▶ _Your objective_: Make an exact copy of all the entries, but do not reproduce the pictures.

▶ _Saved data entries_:
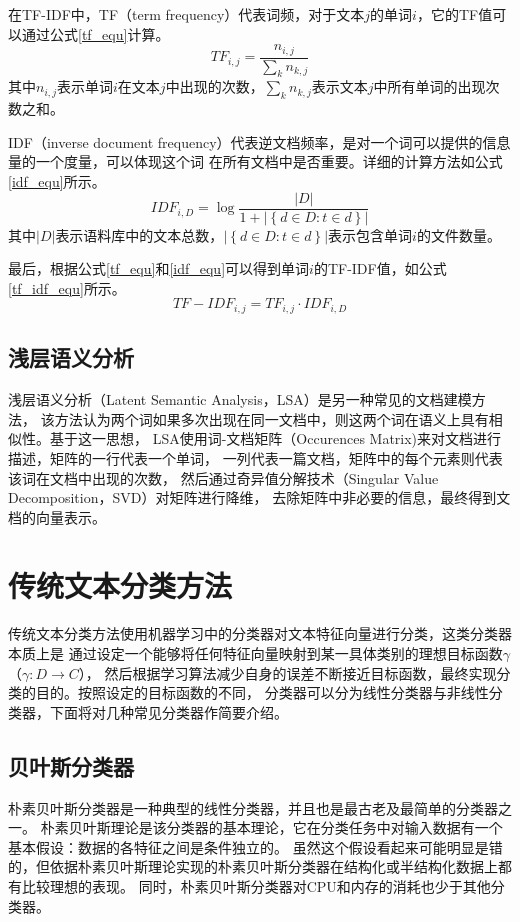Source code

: 在TF-IDF中，TF（term frequency）代表词频，对于文本$j$的单词$i$，它的TF值可以通过公式\ref{tf_equ}计算。
\begin{equation}
    TF_{i,j}=\frac{n_{i,j}}{\sum_k n_{k,j}}
    \label{tf_equ}
\end{equation}
其中$n_{i,j}$表示单词$i$在文本$j$中出现的次数，$\sum_k n_{k,j}$表示文本$j$中所有单词的出现次数之和。

IDF（inverse document frequency）代表逆文档频率，是对一个词可以提供的信息量的一个度量，可以体现这个词
在所有文档中是否重要。详细的计算方法如公式\ref{idf_equ}所示。
\begin{equation}
    IDF_{i,D}=\log \frac{\left | D \right |}{1+\left | \left \{ d\in D:t\in d \right \} \right |}
    \label{idf_equ}
\end{equation}
其中$\left | D \right |$表示语料库中的文本总数，$\left | \left \{ d\in D:t\in d \right \} \right |$表示包含单词$i$的文件数量。

最后，根据公式\ref{tf_equ}和\ref{idf_equ}可以得到单词$i$的TF-IDF值，如公式\ref{tf_idf_equ}所示。
\begin{equation}
    TF-IDF_{i,j}=TF_{i,j} \cdot IDF_{i,D}
    \label{tf_idf_equ}
\end{equation}

\subsection{浅层语义分析}
浅层语义分析（Latent Semantic Analysis，LSA）是另一种常见的文档建模方法，
该方法认为两个词如果多次出现在同一文档中，则这两个词在语义上具有相似性。基于这一思想，
LSA使用词-文档矩阵（Occurences Matrix)来对文档进行描述，矩阵的一行代表一个单词，
一列代表一篇文档，矩阵中的每个元素则代表该词在文档中出现的次数，
然后通过奇异值分解技术（Singular Value Decomposition，SVD）对矩阵进行降维，
去除矩阵中非必要的信息，最终得到文档的向量表示。


\section{传统文本分类方法}
传统文本分类方法使用机器学习中的分类器对文本特征向量进行分类，这类分类器本质上是
通过设定一个能够将任何特征向量映射到某一具体类别的理想目标函数$\gamma$（$\gamma :D\rightarrow C$），
然后根据学习算法减少自身的误差不断接近目标函数，最终实现分类的目的。按照设定的目标函数的不同，
分类器可以分为线性分类器与非线性分类器，下面将对几种常见分类器作简要介绍。
\subsection{贝叶斯分类器}
朴素贝叶斯分类器是一种典型的线性分类器，并且也是最古老及最简单的分类器之一。
朴素贝叶斯理论是该分类器的基本理论，它在分类任务中对输入数据有一个基本假设：数据的各特征之间是条件独立的。
虽然这个假设看起来可能明显是错的，但依据朴素贝叶斯理论实现的朴素贝叶斯分类器在结构化或半结构化数据上都有比较理想的表现。
同时，朴素贝叶斯分类器对CPU和内存的消耗也少于其他分类器。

▶ _Solution to this exercise_:
Source code

: 在TF-IDF中，TF（term frequency）代表词频，对于文本$j$的单词$i$，它的TF值可以通过公式\ref{tf_equ}计算。
\begin{equation}
    TF_{i,j}=\frac{n_{i,j}}{\sum_k n_{k,j}}
    \label{tf_equ}
\end{equation}
其中$n_{i,j}$表示单词$i$在文本$j$中出现的次数，$\sum_k n_{k,j}$表示文本$j$中所有单词的出现次数之和。

IDF（inverse document frequency）代表逆文档频率，是对一个词可以提供的信息量的一个度量，可以体现这个词
在所有文档中是否重要。详细的计算方法如公式\ref{idf_equ}所示。
\begin{equation}
    IDF_{i,D}=\log \frac{\left | D \right |}{1+\left | \left \{ d\in D:t\in d \right \} \right |}
    \label{idf_equ}
\end{equation}
其中$\left | D \right |$表示语料库中的文本总数，$\left | \left \{ d\in D:t\in d \right \} \right |$表示包含单词$i$的文件数量。

最后，根据公式\ref{tf_equ}和\ref{idf_equ}可以得到单词$i$的TF-IDF值，如公式\ref{tf_idf_equ}所示。
\begin{equation}
    TF-IDF_{i,j}=TF_{i,j} \cdot IDF_{i,D}
    \label{tf_idf_equ}
\end{equation}

\subsection{浅层语义分析}
浅层语义分析（Latent Semantic Analysis，LSA）是另一种常见的文档建模方法，
该方法认为两个词如果多次出现在同一文档中，则这两个词在语义上具有相似性。基于这一思想，
LSA使用词-文档矩阵（Occurences Matrix)来对文档进行描述，矩阵的一行代表一个单词，
一列代表一篇文档，矩阵中的每个元素则代表该词在文档中出现的次数，
然后通过奇异值分解技术（Singular Value Decomposition，SVD）对矩阵进行降维，
去除矩阵中非必要的信息，最终得到文档的向量表示。


\section{传统文本分类方法}
传统文本分类方法使用机器学习中的分类器对文本特征向量进行分类，这类分类器本质上是
通过设定一个能够将任何特征向量映射到某一具体类别的理想目标函数$\gamma$（$\gamma :D\rightarrow C$），
然后根据学习算法减少自身的误差不断接近目标函数，最终实现分类的目的。按照设定的目标函数的不同，
分类器可以分为线性分类器与非线性分类器，下面将对几种常见分类器作简要介绍。
\subsection{贝叶斯分类器}
朴素贝叶斯分类器是一种典型的线性分类器，并且也是最古老及最简单的分类器之一。
朴素贝叶斯理论是该分类器的基本理论，它在分类任务中对输入数据有一个基本假设：数据的各特征之间是条件独立的。
虽然这个假设看起来可能明显是错的，但依据朴素贝叶斯理论实现的朴素贝叶斯分类器在结构化或半结构化数据上都有比较理想的表现。
同时，朴素贝叶斯分类器对CPU和内存的消耗也少于其他分类器。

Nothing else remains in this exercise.